I don't recall if this is a grand or upright. If an upright, remove the action, and spray the action from the back also-- all moving parts. If a grand, just remove the action and spray all moving parts from above.

As for the key levers, which may be the problem, read about shaving the felts in the key levers in the online repair area. Also, check the pins under the front of the keys to see if any are twisted out of alignment.

If this is a grand, you need to check to see if the backchecks are catching on the hammers and stopping them from working normally. Tommy tuner may know how to do this job in a couple of hours, but he will never tell you that. Try to describe the sluggish thing to me in more detail.


1. Don't get any silicone on the tuning pins!!!!!!!!!!!!!!!!!!!!!

2. Beware of overspray onto the floor or carpet-- deadly!!

Do this, and let me know what happens.

If it works, you own me a cup of coffee :-)

Next time, tell me what kind of piano this is. By the way, did you rule out buffing the hammers as the book instructs? This may buy you some time.

In Christ,


Todd's Last Letter:


The spray silicone works wonders. I can't believe the difference it has made. I have only gone through the upper set of keys, but already it is amazing. I have taken each hammer and flange out so that I won't get the silicone anywhere else. Most of the hammers (when removed and held upright) won't pivot on the hinge, it's an effort for them to move from a horizontal position down do a vertical one. After the silicone is sprayed on they swing back an forth freely, at least six or eight times. WOW. I do owe you a cup of coffee.

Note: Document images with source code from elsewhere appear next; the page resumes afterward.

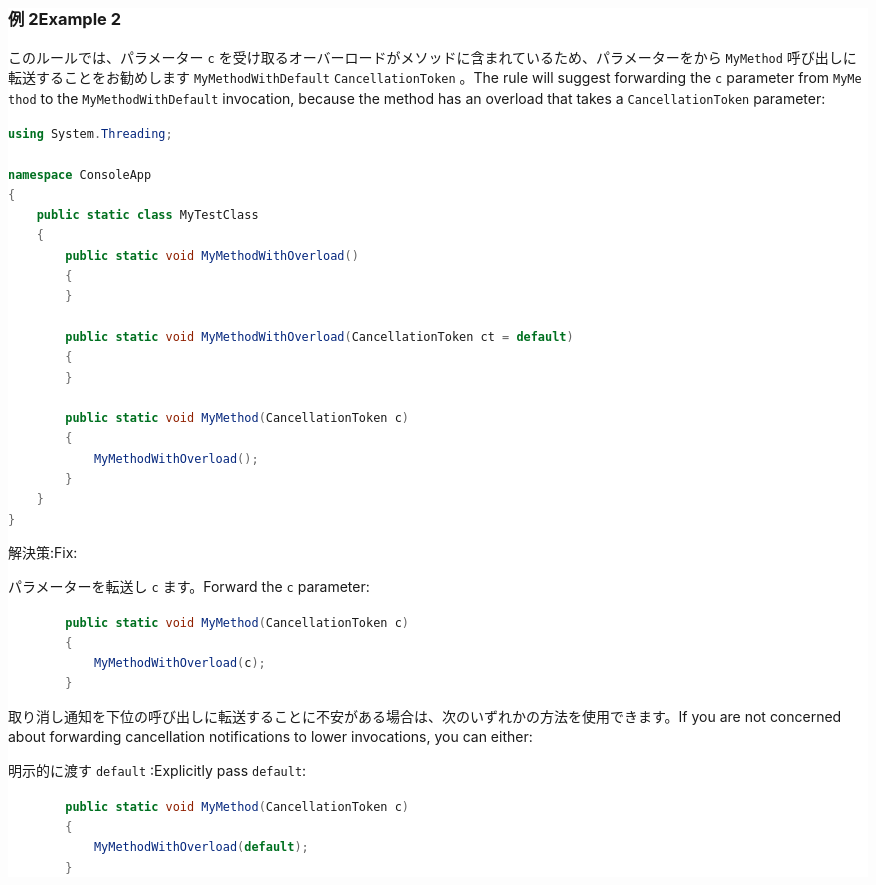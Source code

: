 ### <a name="example-2"></a><span data-ttu-id="c6689-135">例 2</span><span class="sxs-lookup"><span data-stu-id="c6689-135">Example 2</span></span>

<span data-ttu-id="c6689-136">このルールでは、パラメーター `c` を受け取るオーバーロードがメソッドに含まれているため、パラメーターをから `MyMethod` 呼び出しに転送することをお勧めします `MyMethodWithDefault` `CancellationToken` 。</span><span class="sxs-lookup"><span data-stu-id="c6689-136">The rule will suggest forwarding the `c` parameter from `MyMethod` to the `MyMethodWithDefault` invocation, because the method has an overload that takes a `CancellationToken` parameter:</span></span>

```csharp
using System.Threading;

namespace ConsoleApp
{
    public static class MyTestClass
    {
        public static void MyMethodWithOverload()
        {
        }

        public static void MyMethodWithOverload(CancellationToken ct = default)
        {
        }

        public static void MyMethod(CancellationToken c)
        {
            MyMethodWithOverload();
        }
    }
}
```

<span data-ttu-id="c6689-137">解決策:</span><span class="sxs-lookup"><span data-stu-id="c6689-137">Fix:</span></span>

<span data-ttu-id="c6689-138">パラメーターを転送し `c` ます。</span><span class="sxs-lookup"><span data-stu-id="c6689-138">Forward the `c` parameter:</span></span>

```csharp
        public static void MyMethod(CancellationToken c)
        {
            MyMethodWithOverload(c);
        }
```

<span data-ttu-id="c6689-139">取り消し通知を下位の呼び出しに転送することに不安がある場合は、次のいずれかの方法を使用できます。</span><span class="sxs-lookup"><span data-stu-id="c6689-139">If you are not concerned about forwarding cancellation notifications to lower invocations, you can either:</span></span>

<span data-ttu-id="c6689-140">明示的に渡す `default` :</span><span class="sxs-lookup"><span data-stu-id="c6689-140">Explicitly pass `default`:</span></span>

```csharp
        public static void MyMethod(CancellationToken c)
        {
            MyMethodWithOverload(default);
        }
```

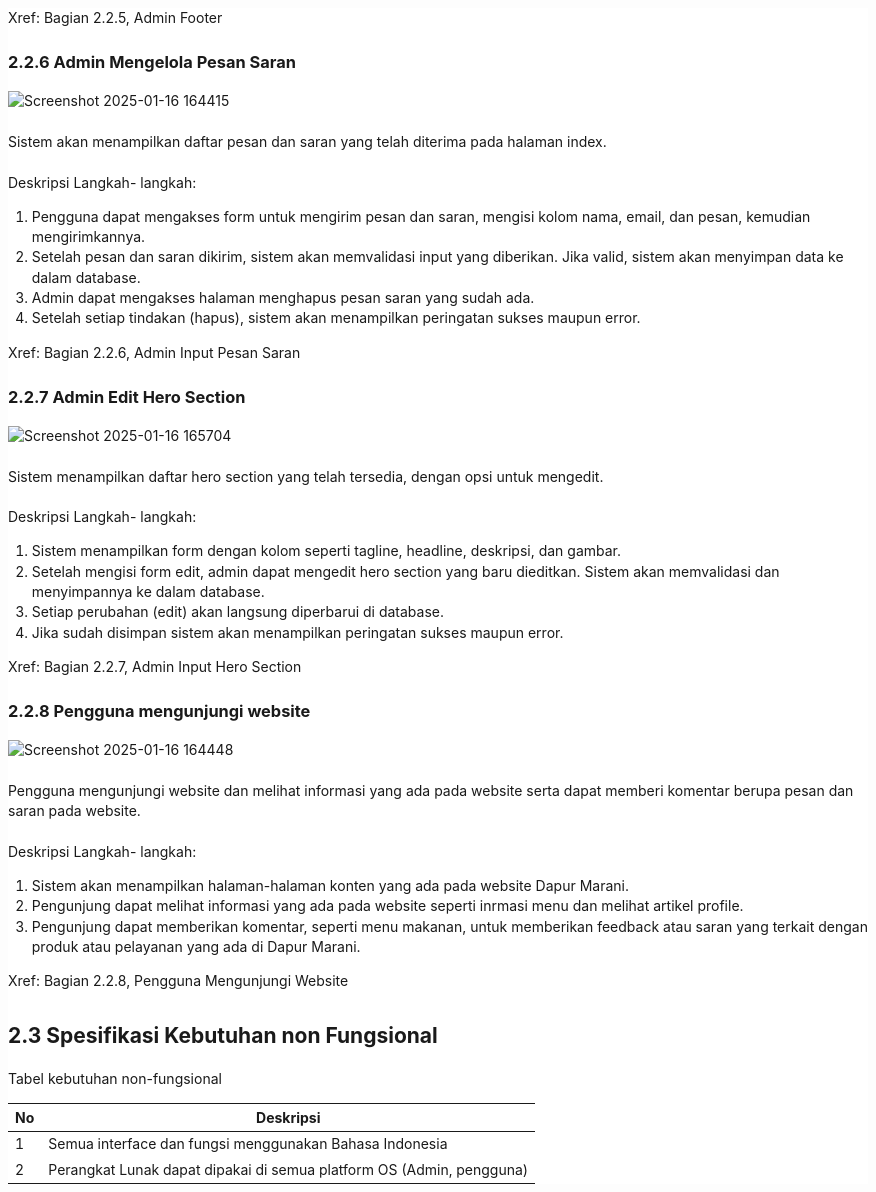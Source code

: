 Xref: Bagian 2.2.5, Admin Footer

### 2.2.6 Admin Mengelola Pesan Saran
![Screenshot 2025-01-16 164415](https://github.com/user-attachments/assets/3c1f9d83-2357-460b-9d2b-bbe3703e4144)
<br><br>
Sistem akan menampilkan daftar pesan dan saran yang telah diterima pada halaman index.
<br><br>
Deskripsi Langkah- langkah:
1. Pengguna dapat mengakses form untuk mengirim pesan dan saran, mengisi kolom nama, email, dan pesan, kemudian mengirimkannya.
2. Setelah pesan dan saran dikirim, sistem akan memvalidasi input yang diberikan. Jika valid, sistem akan menyimpan data ke dalam database.
3. Admin dapat mengakses halaman menghapus pesan saran yang sudah ada. 
4. Setelah setiap tindakan (hapus), sistem akan menampilkan  peringatan sukses maupun error.

Xref: Bagian 2.2.6, Admin Input Pesan Saran

### 2.2.7 Admin Edit Hero Section
![Screenshot 2025-01-16 165704](https://github.com/user-attachments/assets/d0717832-7dfe-497e-8038-123a8c6f22ab)
<br><br>
Sistem menampilkan daftar hero section yang telah tersedia, dengan opsi untuk mengedit.
<br><br>
Deskripsi Langkah- langkah:
1. Sistem menampilkan form dengan kolom seperti tagline, headline, deskripsi, dan gambar.
2. Setelah mengisi form edit, admin dapat mengedit hero section yang baru dieditkan. Sistem akan memvalidasi dan menyimpannya ke dalam database.
3. Setiap perubahan (edit) akan langsung diperbarui di database.
4. Jika sudah disimpan sistem akan menampilkan peringatan sukses maupun error.

Xref: Bagian 2.2.7, Admin Input Hero Section

### 2.2.8 Pengguna mengunjungi website
![Screenshot 2025-01-16 164448](https://github.com/user-attachments/assets/9969e1c7-8d12-4aff-97fc-0109413c2181)
<br><br>
Pengguna mengunjungi website dan melihat informasi yang ada pada website serta dapat memberi komentar berupa pesan dan saran pada website.
<br><br>
Deskripsi Langkah- langkah:
1. Sistem akan menampilkan halaman-halaman konten yang ada pada website Dapur Marani.
2. Pengunjung dapat melihat informasi yang ada pada website seperti inrmasi menu dan melihat artikel profile.
3. Pengunjung dapat memberikan komentar, seperti menu makanan, untuk memberikan feedback atau saran yang terkait dengan produk atau pelayanan yang ada di Dapur Marani.

Xref: Bagian 2.2.8, Pengguna Mengunjungi Website

## 2.3 Spesifikasi Kebutuhan non Fungsional
Tabel kebutuhan non-fungsional

| No | Deskripsi                                                   |
|----|-------------------------------------------------------------|
| 1  | Semua interface dan fungsi menggunakan Bahasa Indonesia     |
| 2  | Perangkat Lunak dapat dipakai di semua platform OS (Admin, pengguna) |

Thanks a bunch. I will be in contact.

In Christ love,


Slovakian Version of the Hammered Dulcimer:

You asked on your web page about other stringed instruments.  We had the opportunity this summer to be in Slovakia at a conference.  Entertainment one evening was by a gypsy combo. They had a stringed instrument called a cymbalum, apparently a typical gypsy component. It is about the size of a small harpsichord and is played with mallets much like a vibraphone. Strings run from both sides alternating. I'd never heard one before, but it was quite fascinating to hear as well as to watch the musician playing it.


Make Pedals Shine:

From a customer who is not an Amway distributor  :-)

These folks report they did not know how to clean tarnished pedals.  They tried several things with poor results.  The gentleman remembered they had some Amway metal cleaner.  They tried it, and they report that it really did the job. After shining the pedals, they used Amway Shoe Glo to spray them and retain the shine.  I realize this sounds like an Amway commercial, but, hey, if it works, it could save you a lot of pain.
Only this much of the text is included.